Tech's beloved H-1B visa is flawed. Here's why.

Hiring Indian engineers in India for my company's office in India. I'm not sure how that qualifies as "temporary" in your mind. They are just as permanent as American employees.

This is a different situation entirely and not what we were discussing at all. Do you really think that most companies have a location in India? Your company is already paying the taxes for that luxury, so this point is meaningless.

That was actually you

That's every company who abuses H1Bs, moron. That's been the national narrative for almost 20 years, so don't deflect that to me.

I never once claimed that price was the reason for hiring them.

It's obvious that's what it is. The tech industry knows it, and you and I know it. You are all over this thread talking out two sides of your face, one minute insisting that the H1Bs are making a fair wage and touting what Google pays them, then posting the evidence of the shitty $87k average and bragging about your $35k offshore sweatshops.

I am paying them over $20k more than the Orange Fuhrer's $130k H1B threshold.

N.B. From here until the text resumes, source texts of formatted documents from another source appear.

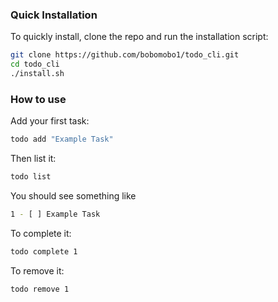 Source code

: ### Quick Installation

To quickly install, clone the repo and run the installation script:

```bash
git clone https://github.com/bobomobo1/todo_cli.git
cd todo_cli
./install.sh
```
### How to use

Add your first task:

```bash
todo add "Example Task"
```

Then list it:

```bash
todo list
```
You should see something like

```bash
1 - [ ] Example Task
```

To complete it:


```bash
todo complete 1
```

To remove it:
```bash
todo remove 1
```

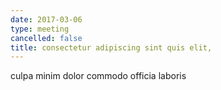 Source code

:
 ```yaml
---
date: 2017-03-06
type: meeting
cancelled: false
title: consectetur adipiscing sint quis elit,
---
```

culpa minim dolor commodo officia laboris
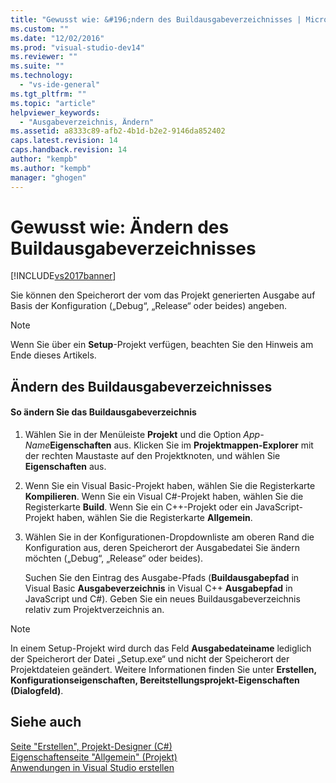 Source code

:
 ```yaml
---
title: "Gewusst wie: &#196;ndern des Buildausgabeverzeichnisses | Microsoft Docs"
ms.custom: ""
ms.date: "12/02/2016"
ms.prod: "visual-studio-dev14"
ms.reviewer: ""
ms.suite: ""
ms.technology: 
  - "vs-ide-general"
ms.tgt_pltfrm: ""
ms.topic: "article"
helpviewer_keywords: 
  - "Ausgabeverzeichnis, Ändern"
ms.assetid: a8333c89-afb2-4b1d-b2e2-9146da852402
caps.latest.revision: 14
caps.handback.revision: 14
author: "kempb"
ms.author: "kempb"
manager: "ghogen"
---
```

# Gewusst wie: &#196;ndern des Buildausgabeverzeichnisses
[!INCLUDE[vs2017banner](../code-quality/includes/vs2017banner.md)]

Sie können den Speicherort der vom das Projekt generierten Ausgabe auf Basis der Konfiguration \(„Debug“, „Release“ oder beides\) angeben.  
  
> [!NOTE]
>  Wenn Sie über ein **Setup**\-Projekt verfügen, beachten Sie den Hinweis am Ende dieses Artikels.  
  
## Ändern des Buildausgabeverzeichnisses  
  
#### So ändern Sie das Buildausgabeverzeichnis  
  
1.  Wählen Sie in der Menüleiste **Projekt** und die Option *App\-Name***Eigenschaften** aus. Klicken Sie im **Projektmappen\-Explorer** mit der rechten Maustaste auf den Projektknoten, und wählen Sie **Eigenschaften** aus.  
  
2.  Wenn Sie ein Visual Basic\-Projekt haben, wählen Sie die Registerkarte **Kompilieren**. Wenn Sie ein Visual C\#\-Projekt haben, wählen Sie die Registerkarte **Build**. Wenn Sie ein C\+\+\-Projekt oder ein JavaScript\-Projekt haben, wählen Sie die Registerkarte  **Allgemein**.  
  
3.  Wählen Sie in der Konfigurationen\-Dropdownliste am oberen Rand die Konfiguration aus, deren Speicherort der Ausgabedatei Sie ändern möchten \(„Debug“, „Release“ oder beides\).  
  
     Suchen Sie den Eintrag des Ausgabe\-Pfads \(**Buildausgabepfad** in Visual Basic **Ausgabeverzeichnis** in Visual C\+\+ **Ausgabepfad** in JavaScript und C\#\). Geben Sie ein neues Buildausgabeverzeichnis relativ zum Projektverzeichnis an.  
  
> [!NOTE]
>  In einem Setup\-Projekt wird durch das Feld **Ausgabedateiname** lediglich der Speicherort der Datei „Setup.exe“ und nicht der Speicherort der Projektdateien geändert. Weitere Informationen finden Sie unter **Erstellen, Konfigurationseigenschaften, Bereitstellungsprojekt\-Eigenschaften \(Dialogfeld\)**.  
  
## Siehe auch  
 [Seite "Erstellen", Projekt\-Designer \(C\#\)](../ide/reference/build-page-project-designer-csharp.md)   
 [Eigenschaftenseite "Allgemein" \(Projekt\)](/visual-cpp/ide/general-property-page-project)   
 [Anwendungen in Visual Studio erstellen](../ide/compiling-and-building-in-visual-studio.md) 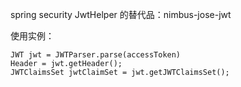 spring security JwtHelper 的替代品：nimbus-jose-jwt

使用实例：
```
JWT jwt = JWTParser.parse(accessToken)
Header = jwt.getHeader();
JWTClaimsSet jwtClaimSet = jwt.getJWTClaimsSet();
``` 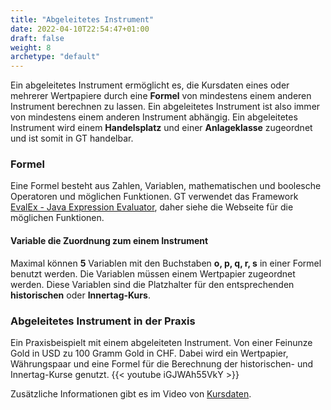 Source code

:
 ```yaml
---
title: "Abgeleitetes Instrument"
date: 2022-04-10T22:54:47+01:00
draft: false
weight: 8
archetype: "default"
---
```

Ein abgeleitetes Instrument ermöglicht es, die Kursdaten eines oder mehrerer Wertpapiere durch eine **Formel** von mindestens einem anderen Instrument berechnen zu lassen. Ein abgeleitetes Instrument ist also immer von mindestens einem anderen Instrument abhängig. Ein abgeleitetes Instrument wird einem **Handelsplatz** und einer **Anlageklasse** zugeordnet und ist somit in GT handelbar.

### Formel
Eine Formel besteht aus Zahlen, Variablen, mathematischen und boolesche Operatoren und möglichen Funktionen. GT verwendet das Framework [EvalEx - Java Expression Evaluator](//github.com/uklimaschewski/EvalEx), daher siehe die Webseite für die möglichen Funktionen.

#### Variable die Zuordnung zum einem Instrument 
Maximal können **5** Variablen mit den Buchstaben **o, p, q, r, s** in einer Formel benutzt werden. Die Variablen müssen einem Wertpapier zugeordnet werden. Diese Variablen sind die Platzhalter für den entsprechenden **historischen** oder  **Innertag-Kurs**.

### Abgeleitetes Instrument in der Praxis
Ein Praxisbeispielt mit einem abgeleiteten Instrument. Von einer Feinunze Gold in USD zu 100 Gramm Gold in CHF. Dabei wird ein Wertpapier, Währungspaar und eine Formel für die Berechnung der historischen- und Innertag-Kurse genutzt.
{{< youtube iGJWAh55VkY >}}

Zusätzliche Informationen gibt es im Video von [Kursdaten](../../../). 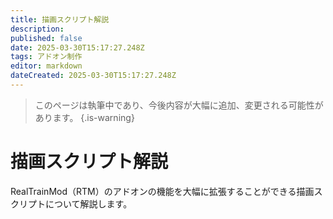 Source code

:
 ```yaml
---
title: 描画スクリプト解説
description: 
published: false
date: 2025-03-30T15:17:27.248Z
tags: アドオン制作
editor: markdown
dateCreated: 2025-03-30T15:17:27.248Z
---
```


> このページは執筆中であり、今後内容が大幅に追加、変更される可能性があります。
{.is-warning}

# 描画スクリプト解説
RealTrainMod（RTM）のアドオンの機能を大幅に拡張することができる描画スクリプトについて解説します。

What a bunch of horseshit, you just said your offshore help "make on average around $35,000 USD". There's no way you're paying an H1B $150k per year or you wouldn't be whining about a minimum salary requirement. You're a liar. You're purposely trying to mix two different scenarios to back out of an argument. You're lying all over this thread, and now that your agenda is known, you're accusing me of being a Trumpette. I'm not, so shove that up your ass.